DIRECTIONS
Exact reproduction required: the lines below from the line with "4. **Regression Testing** (Step 4)" to the line with "- Documented log sizes (9441 + 2286 lines)", both ends included, and no others.

SUPPLIED DATA
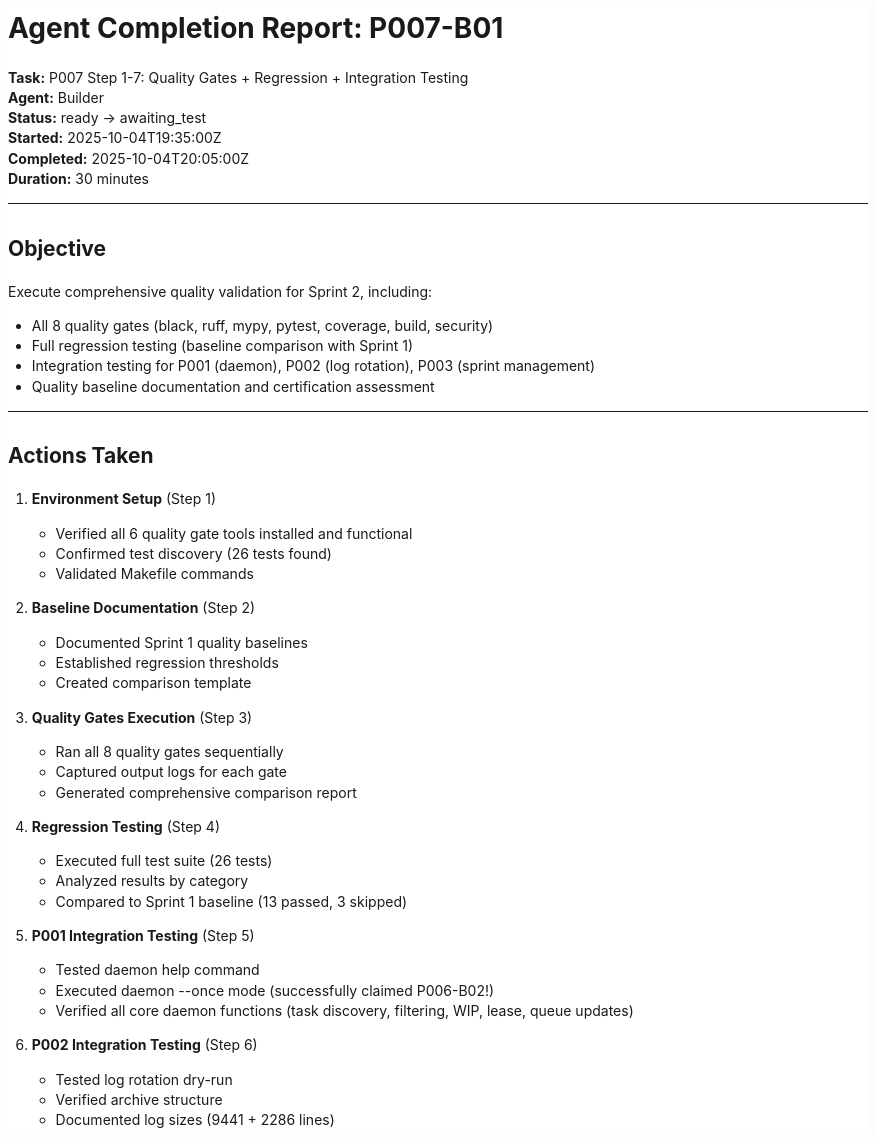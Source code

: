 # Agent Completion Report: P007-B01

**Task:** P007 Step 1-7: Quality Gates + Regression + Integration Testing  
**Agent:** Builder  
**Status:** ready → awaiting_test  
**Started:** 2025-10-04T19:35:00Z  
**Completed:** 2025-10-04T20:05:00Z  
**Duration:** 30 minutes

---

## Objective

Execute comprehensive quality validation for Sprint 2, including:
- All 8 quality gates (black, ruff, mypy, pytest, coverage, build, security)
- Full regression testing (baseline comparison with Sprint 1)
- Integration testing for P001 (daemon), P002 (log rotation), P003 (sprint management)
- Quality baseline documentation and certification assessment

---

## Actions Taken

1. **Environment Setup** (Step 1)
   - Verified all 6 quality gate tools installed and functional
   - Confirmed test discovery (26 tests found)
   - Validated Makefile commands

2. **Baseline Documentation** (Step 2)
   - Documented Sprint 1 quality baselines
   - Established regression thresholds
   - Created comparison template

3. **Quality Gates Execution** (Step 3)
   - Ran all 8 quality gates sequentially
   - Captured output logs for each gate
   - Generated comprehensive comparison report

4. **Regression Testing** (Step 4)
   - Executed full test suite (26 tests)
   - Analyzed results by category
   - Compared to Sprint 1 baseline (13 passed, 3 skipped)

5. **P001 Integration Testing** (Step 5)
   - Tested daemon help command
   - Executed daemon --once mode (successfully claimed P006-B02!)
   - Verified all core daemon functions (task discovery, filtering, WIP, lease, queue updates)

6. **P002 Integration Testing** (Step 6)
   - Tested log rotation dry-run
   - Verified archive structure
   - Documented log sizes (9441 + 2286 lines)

---

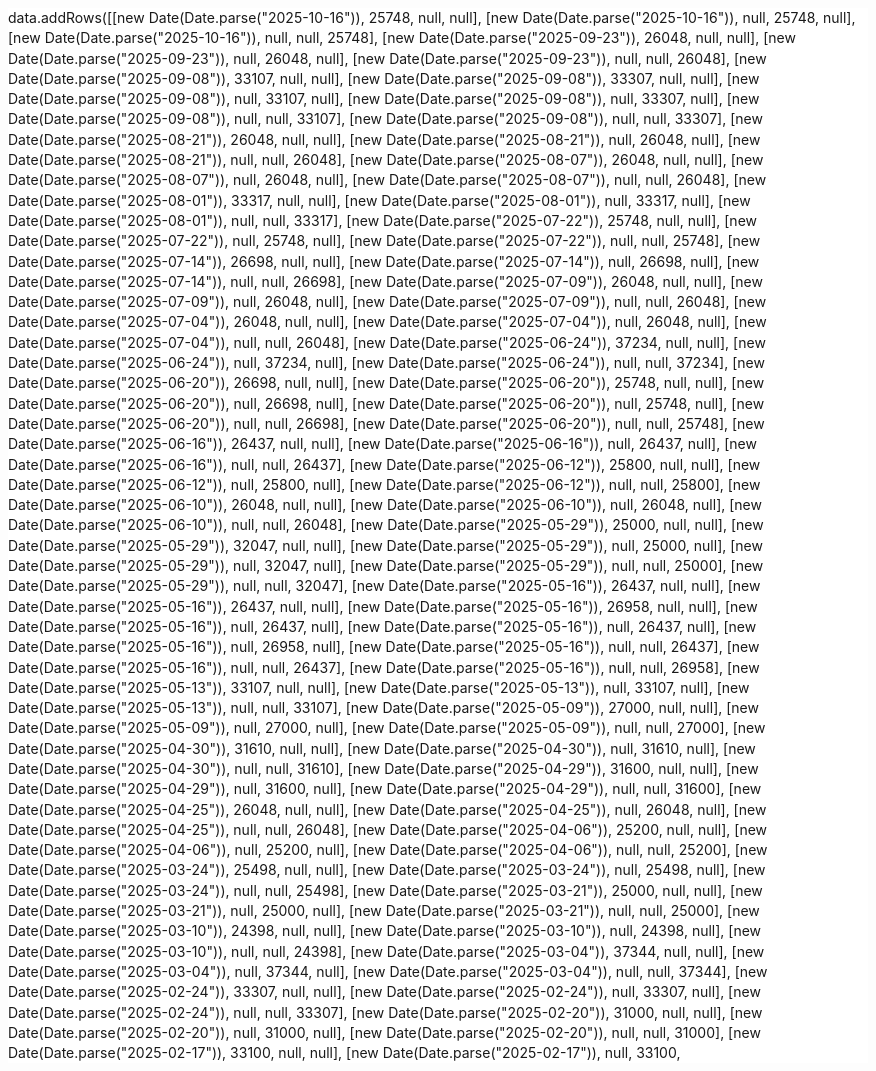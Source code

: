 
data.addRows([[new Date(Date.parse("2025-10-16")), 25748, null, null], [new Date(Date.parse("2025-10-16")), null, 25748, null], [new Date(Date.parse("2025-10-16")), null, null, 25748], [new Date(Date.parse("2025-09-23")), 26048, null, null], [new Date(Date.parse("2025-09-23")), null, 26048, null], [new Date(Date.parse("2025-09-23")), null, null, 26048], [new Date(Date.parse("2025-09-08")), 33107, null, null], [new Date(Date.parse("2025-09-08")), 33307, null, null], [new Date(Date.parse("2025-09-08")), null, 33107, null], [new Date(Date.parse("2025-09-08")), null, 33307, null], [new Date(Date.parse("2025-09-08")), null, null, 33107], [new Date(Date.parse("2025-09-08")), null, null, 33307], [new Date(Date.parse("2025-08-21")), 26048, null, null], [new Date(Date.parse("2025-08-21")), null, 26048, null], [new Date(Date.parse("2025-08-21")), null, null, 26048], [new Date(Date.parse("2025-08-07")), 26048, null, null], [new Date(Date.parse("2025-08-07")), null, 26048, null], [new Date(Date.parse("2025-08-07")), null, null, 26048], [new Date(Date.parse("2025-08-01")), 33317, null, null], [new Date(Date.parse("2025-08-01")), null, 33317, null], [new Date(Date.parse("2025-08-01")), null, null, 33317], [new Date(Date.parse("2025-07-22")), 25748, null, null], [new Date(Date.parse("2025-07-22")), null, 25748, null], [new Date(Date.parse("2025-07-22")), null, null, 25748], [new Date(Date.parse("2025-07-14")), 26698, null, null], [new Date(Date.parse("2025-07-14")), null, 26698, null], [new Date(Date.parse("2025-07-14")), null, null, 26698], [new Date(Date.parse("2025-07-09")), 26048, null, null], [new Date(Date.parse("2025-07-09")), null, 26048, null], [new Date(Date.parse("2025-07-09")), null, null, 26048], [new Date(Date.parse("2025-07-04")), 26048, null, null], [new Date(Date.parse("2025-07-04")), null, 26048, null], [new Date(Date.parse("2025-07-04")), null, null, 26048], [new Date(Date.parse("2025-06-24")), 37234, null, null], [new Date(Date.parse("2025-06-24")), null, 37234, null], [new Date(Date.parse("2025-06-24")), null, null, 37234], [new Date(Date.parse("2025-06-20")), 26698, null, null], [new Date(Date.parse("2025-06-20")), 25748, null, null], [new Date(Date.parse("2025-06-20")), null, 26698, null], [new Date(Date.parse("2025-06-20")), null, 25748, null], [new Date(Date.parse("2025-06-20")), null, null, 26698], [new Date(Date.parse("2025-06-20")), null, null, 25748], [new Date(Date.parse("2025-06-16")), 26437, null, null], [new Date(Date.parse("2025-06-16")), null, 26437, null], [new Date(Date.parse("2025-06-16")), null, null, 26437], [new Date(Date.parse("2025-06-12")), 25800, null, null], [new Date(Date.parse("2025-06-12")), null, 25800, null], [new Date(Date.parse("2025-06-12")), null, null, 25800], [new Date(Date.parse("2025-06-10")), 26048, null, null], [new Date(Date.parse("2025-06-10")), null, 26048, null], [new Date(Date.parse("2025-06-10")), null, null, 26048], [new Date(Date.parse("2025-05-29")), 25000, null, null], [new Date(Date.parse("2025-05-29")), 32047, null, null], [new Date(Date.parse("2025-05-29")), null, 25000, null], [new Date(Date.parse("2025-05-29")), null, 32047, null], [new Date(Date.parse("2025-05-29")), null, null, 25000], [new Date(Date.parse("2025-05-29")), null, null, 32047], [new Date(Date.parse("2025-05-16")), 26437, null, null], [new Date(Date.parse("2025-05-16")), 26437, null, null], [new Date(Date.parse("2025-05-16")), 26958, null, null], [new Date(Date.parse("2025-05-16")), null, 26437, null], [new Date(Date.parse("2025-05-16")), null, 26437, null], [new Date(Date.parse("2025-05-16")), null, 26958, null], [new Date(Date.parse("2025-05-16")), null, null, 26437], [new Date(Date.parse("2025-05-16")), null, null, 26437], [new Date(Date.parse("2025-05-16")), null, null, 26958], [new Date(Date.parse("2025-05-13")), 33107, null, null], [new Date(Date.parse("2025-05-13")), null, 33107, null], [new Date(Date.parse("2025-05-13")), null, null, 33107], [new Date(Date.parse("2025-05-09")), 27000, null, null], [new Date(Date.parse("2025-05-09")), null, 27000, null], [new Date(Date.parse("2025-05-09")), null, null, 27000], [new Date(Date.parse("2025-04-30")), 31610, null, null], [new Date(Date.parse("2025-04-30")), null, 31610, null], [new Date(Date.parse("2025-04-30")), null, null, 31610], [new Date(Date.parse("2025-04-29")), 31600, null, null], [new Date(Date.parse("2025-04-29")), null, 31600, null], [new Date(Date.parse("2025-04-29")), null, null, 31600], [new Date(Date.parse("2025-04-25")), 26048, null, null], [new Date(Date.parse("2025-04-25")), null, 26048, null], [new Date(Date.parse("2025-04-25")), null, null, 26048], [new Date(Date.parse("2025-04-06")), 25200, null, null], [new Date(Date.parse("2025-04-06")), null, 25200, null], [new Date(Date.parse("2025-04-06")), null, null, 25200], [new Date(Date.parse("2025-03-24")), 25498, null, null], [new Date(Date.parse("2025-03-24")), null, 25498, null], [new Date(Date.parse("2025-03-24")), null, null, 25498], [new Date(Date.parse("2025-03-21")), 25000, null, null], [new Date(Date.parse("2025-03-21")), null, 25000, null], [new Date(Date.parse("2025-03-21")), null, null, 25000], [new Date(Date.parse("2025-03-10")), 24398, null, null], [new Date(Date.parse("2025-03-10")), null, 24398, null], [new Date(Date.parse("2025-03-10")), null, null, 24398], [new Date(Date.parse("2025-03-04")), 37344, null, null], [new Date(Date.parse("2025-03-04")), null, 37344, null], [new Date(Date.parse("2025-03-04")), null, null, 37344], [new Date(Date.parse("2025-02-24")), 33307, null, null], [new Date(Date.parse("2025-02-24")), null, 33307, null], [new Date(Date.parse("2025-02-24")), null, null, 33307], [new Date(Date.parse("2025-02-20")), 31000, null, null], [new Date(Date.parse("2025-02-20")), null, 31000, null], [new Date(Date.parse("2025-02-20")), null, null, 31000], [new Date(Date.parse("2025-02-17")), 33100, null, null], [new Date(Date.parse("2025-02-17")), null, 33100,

ANSWER SECTION
4. **Regression Testing** (Step 4)
   - Executed full test suite (26 tests)
   - Analyzed results by category
   - Compared to Sprint 1 baseline (13 passed, 3 skipped)

5. **P001 Integration Testing** (Step 5)
   - Tested daemon help command
   - Executed daemon --once mode (successfully claimed P006-B02!)
   - Verified all core daemon functions (task discovery, filtering, WIP, lease, queue updates)

6. **P002 Integration Testing** (Step 6)
   - Tested log rotation dry-run
   - Verified archive structure
   - Documented log sizes (9441 + 2286 lines)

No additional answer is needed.